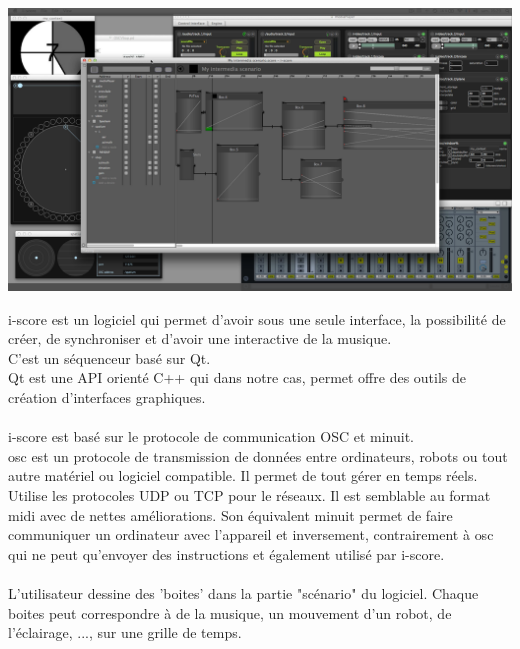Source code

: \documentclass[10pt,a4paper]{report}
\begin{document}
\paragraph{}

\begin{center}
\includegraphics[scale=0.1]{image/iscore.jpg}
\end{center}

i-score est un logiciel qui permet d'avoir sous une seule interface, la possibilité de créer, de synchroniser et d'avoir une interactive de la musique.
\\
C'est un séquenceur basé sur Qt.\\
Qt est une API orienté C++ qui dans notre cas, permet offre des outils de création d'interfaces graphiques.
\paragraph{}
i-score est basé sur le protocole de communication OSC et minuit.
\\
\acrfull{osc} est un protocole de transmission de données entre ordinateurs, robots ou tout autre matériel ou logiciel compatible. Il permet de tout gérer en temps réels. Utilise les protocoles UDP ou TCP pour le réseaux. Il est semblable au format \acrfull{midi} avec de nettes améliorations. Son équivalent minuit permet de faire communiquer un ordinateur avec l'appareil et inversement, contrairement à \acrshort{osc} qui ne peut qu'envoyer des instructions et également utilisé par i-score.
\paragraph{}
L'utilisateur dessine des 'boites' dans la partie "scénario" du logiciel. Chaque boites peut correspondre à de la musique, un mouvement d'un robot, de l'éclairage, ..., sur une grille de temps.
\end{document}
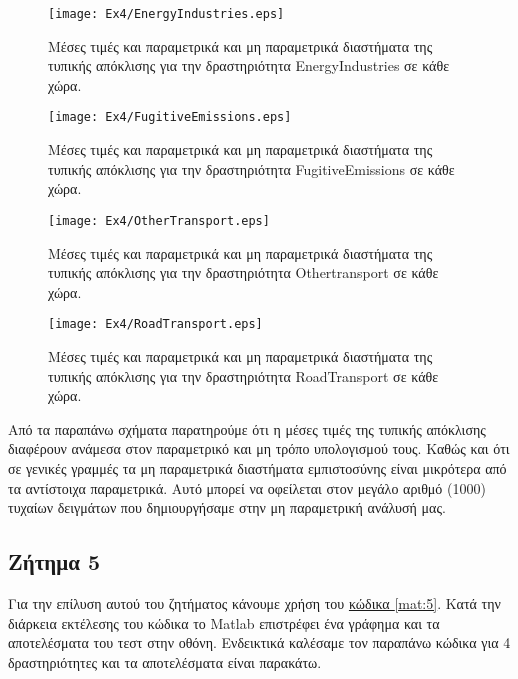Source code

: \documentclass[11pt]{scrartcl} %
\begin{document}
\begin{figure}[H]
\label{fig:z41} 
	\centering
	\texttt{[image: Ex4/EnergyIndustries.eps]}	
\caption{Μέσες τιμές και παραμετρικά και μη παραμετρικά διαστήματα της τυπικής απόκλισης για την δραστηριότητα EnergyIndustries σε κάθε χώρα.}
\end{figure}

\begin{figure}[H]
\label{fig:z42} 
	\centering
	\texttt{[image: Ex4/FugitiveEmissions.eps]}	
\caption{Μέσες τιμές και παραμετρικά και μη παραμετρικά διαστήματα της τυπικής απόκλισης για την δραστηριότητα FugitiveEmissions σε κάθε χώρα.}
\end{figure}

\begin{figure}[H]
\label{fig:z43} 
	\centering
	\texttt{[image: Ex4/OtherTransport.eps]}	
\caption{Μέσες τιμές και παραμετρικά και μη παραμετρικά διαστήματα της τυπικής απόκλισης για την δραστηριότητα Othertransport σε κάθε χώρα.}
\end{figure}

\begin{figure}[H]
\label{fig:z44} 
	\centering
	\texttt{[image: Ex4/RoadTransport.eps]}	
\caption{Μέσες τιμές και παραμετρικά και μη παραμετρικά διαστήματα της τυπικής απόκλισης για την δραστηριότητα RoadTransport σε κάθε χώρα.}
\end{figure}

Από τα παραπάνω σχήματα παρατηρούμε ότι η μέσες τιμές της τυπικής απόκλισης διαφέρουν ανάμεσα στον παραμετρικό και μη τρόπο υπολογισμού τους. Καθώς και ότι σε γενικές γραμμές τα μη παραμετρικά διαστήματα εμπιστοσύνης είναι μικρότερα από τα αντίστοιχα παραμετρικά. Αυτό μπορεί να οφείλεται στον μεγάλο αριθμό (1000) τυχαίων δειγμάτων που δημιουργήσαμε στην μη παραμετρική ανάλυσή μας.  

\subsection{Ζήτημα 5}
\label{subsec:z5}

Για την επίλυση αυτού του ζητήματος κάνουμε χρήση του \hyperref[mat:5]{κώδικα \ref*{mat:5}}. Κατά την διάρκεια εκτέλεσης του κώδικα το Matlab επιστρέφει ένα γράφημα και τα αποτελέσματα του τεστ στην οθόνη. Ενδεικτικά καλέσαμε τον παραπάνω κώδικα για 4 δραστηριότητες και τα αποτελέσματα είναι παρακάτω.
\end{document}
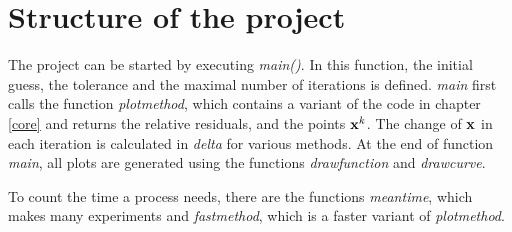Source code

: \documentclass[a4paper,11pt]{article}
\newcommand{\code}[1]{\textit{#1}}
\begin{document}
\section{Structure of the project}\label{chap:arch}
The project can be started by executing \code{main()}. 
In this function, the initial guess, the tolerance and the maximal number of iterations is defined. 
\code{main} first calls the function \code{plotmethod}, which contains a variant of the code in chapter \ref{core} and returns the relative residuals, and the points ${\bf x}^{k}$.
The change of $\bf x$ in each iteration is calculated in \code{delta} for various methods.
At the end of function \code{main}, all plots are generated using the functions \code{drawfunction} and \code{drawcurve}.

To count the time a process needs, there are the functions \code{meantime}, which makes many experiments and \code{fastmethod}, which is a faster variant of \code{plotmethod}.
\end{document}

····················

» WHAT THE TASK REQUIRES: Of the lines in the data, report each one containing the string "minuit".

» ANSWER TO THE EXERCISE:
i-score est basé sur le protocole de communication OSC et minuit.
\acrfull{osc} est un protocole de transmission de données entre ordinateurs, robots ou tout autre matériel ou logiciel compatible. Il permet de tout gérer en temps réels. Utilise les protocoles UDP ou TCP pour le réseaux. Il est semblable au format \acrfull{midi} avec de nettes améliorations. Son équivalent minuit permet de faire communiquer un ordinateur avec l'appareil et inversement, contrairement à \acrshort{osc} qui ne peut qu'envoyer des instructions et également utilisé par i-score.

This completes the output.